Work required: Go through the listing below and say how many lines include "triples". Give the number by itself.

Record excerpts below:

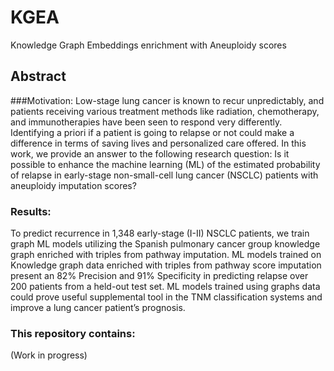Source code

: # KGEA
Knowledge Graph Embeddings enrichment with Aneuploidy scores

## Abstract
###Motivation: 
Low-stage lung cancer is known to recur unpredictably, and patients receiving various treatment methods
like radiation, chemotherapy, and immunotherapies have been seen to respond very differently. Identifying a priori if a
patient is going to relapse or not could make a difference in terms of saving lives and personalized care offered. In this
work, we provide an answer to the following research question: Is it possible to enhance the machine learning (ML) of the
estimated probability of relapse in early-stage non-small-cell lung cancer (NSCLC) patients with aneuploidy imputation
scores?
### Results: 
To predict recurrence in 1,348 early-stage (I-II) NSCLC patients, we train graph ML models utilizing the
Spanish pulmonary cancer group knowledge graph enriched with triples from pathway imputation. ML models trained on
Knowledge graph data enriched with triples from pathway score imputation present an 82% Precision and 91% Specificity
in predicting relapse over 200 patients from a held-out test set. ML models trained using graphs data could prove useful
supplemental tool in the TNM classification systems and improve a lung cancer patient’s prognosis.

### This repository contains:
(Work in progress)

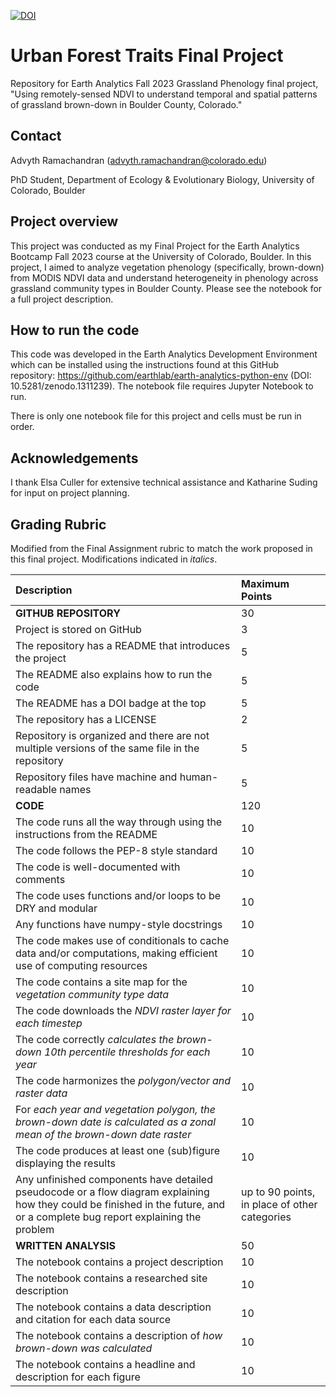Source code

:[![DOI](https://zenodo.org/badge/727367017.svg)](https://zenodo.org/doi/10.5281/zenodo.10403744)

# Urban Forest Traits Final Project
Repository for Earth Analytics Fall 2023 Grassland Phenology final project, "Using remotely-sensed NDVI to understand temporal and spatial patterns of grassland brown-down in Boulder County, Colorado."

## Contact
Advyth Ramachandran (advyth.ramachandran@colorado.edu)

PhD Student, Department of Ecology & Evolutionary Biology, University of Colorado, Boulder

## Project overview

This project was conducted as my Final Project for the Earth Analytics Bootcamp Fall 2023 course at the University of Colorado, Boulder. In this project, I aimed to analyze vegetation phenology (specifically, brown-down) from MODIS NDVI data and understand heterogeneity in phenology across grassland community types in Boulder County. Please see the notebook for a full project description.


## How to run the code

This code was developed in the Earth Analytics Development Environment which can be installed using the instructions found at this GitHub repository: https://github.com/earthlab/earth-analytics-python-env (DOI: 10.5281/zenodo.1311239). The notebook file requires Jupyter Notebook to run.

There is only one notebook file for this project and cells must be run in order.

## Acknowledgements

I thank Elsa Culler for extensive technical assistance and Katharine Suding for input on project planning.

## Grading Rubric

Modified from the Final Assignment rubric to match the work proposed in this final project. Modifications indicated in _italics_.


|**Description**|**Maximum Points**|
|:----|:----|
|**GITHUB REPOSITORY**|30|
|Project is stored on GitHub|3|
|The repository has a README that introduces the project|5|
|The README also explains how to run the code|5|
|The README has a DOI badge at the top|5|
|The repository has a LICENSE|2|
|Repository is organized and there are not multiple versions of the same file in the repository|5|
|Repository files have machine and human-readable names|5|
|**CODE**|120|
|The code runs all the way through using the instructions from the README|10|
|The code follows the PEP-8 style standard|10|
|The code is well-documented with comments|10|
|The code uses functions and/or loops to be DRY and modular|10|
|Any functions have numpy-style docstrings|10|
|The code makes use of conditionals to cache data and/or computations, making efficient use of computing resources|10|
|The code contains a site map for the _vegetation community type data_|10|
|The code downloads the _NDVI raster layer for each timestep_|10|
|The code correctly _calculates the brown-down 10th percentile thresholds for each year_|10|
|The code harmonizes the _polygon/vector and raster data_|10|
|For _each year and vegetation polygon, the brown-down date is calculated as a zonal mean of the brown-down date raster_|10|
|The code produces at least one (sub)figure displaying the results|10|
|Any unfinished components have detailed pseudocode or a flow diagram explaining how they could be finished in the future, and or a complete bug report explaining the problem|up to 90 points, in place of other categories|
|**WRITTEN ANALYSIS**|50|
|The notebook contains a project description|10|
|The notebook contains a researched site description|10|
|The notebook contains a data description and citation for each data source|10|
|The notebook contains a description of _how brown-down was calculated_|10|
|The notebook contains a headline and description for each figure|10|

End of Record excerpts.

Answer box: 2